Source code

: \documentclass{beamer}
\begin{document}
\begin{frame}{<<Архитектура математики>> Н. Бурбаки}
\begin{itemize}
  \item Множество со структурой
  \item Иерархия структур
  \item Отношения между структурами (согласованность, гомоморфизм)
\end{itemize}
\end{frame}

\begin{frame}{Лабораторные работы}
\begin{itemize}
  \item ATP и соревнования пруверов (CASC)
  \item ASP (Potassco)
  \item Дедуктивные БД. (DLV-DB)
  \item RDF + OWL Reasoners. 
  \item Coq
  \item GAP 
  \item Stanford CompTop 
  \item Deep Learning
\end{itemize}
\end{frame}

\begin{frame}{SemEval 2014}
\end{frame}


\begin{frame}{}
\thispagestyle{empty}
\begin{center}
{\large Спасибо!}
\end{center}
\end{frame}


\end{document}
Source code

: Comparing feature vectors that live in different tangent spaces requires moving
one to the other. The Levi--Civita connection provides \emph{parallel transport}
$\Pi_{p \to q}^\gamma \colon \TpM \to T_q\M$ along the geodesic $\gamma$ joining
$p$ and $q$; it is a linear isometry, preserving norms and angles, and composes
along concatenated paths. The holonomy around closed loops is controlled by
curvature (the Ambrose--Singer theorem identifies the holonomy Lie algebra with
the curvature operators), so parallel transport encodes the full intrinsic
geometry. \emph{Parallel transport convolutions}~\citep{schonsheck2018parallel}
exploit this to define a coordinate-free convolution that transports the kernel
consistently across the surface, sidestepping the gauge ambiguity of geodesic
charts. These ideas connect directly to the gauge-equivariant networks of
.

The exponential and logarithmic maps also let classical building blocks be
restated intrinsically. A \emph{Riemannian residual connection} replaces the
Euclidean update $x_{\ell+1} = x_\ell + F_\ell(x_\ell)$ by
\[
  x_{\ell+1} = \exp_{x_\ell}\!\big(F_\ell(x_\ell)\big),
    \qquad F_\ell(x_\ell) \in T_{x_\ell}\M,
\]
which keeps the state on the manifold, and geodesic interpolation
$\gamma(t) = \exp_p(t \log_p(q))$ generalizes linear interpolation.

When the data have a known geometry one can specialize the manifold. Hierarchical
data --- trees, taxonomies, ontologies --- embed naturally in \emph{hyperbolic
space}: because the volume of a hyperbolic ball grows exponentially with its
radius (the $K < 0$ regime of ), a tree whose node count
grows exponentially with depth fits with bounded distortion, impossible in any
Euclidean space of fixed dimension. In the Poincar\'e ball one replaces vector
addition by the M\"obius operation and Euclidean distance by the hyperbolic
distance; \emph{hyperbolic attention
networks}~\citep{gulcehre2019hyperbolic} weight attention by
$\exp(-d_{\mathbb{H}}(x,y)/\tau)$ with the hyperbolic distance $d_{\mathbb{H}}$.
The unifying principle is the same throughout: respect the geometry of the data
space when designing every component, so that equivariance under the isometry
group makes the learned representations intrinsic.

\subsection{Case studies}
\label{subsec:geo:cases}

---

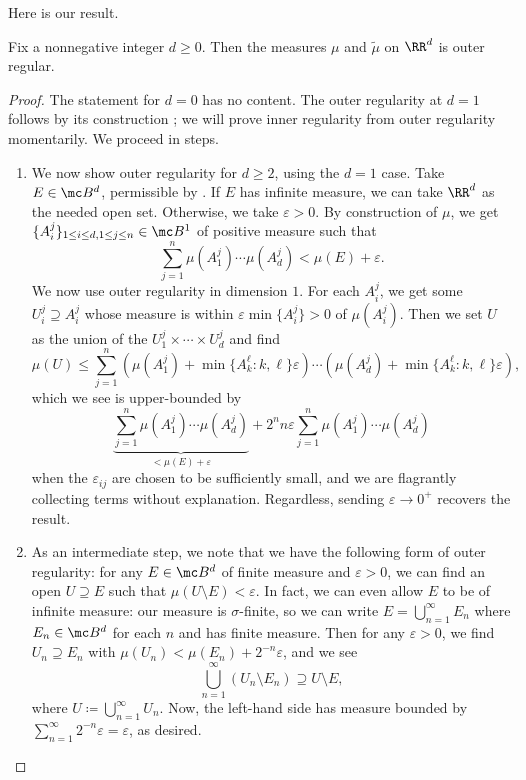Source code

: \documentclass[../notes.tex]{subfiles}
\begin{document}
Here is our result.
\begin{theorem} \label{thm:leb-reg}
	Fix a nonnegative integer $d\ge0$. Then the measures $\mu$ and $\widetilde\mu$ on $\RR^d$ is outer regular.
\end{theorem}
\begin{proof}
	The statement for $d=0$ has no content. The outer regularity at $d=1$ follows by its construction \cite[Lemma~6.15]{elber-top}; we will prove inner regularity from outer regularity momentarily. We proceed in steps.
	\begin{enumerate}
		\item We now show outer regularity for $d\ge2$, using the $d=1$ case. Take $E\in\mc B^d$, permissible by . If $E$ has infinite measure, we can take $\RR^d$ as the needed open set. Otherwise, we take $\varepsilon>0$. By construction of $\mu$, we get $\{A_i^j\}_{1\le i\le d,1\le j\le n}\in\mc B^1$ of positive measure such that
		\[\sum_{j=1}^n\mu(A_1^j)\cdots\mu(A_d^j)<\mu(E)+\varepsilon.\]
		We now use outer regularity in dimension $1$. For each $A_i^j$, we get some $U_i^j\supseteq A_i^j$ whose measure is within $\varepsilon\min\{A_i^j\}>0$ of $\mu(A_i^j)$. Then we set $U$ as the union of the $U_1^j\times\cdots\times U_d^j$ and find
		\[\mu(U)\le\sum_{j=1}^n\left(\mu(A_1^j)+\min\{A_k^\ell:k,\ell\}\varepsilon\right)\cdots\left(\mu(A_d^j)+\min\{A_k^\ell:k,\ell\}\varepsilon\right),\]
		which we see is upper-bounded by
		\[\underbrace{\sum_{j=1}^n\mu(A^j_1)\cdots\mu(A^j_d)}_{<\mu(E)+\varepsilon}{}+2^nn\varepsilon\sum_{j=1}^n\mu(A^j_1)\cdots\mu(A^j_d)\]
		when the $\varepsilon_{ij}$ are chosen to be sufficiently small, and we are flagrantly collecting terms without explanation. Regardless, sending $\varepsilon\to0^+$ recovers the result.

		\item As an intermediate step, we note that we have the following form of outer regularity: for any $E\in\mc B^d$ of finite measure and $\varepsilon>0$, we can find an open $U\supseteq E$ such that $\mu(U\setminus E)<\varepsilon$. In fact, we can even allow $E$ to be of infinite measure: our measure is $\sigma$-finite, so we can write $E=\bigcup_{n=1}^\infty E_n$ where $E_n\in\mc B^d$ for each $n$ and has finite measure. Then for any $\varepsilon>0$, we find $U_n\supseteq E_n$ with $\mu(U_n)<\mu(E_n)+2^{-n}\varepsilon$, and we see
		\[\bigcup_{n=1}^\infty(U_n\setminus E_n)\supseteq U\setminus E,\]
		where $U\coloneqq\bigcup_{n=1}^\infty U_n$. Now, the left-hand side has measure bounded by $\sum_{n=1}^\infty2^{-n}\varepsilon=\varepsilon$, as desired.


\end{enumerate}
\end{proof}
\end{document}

| Problem |
What lines in the data above contain the word "along"? Copy them all.

| Solution to the problem |
$\Pi_{p \to q}^\gamma \colon \TpM \to T_q\M$ along the geodesic $\gamma$ joining
along concatenated paths. The holonomy around closed loops is controlled by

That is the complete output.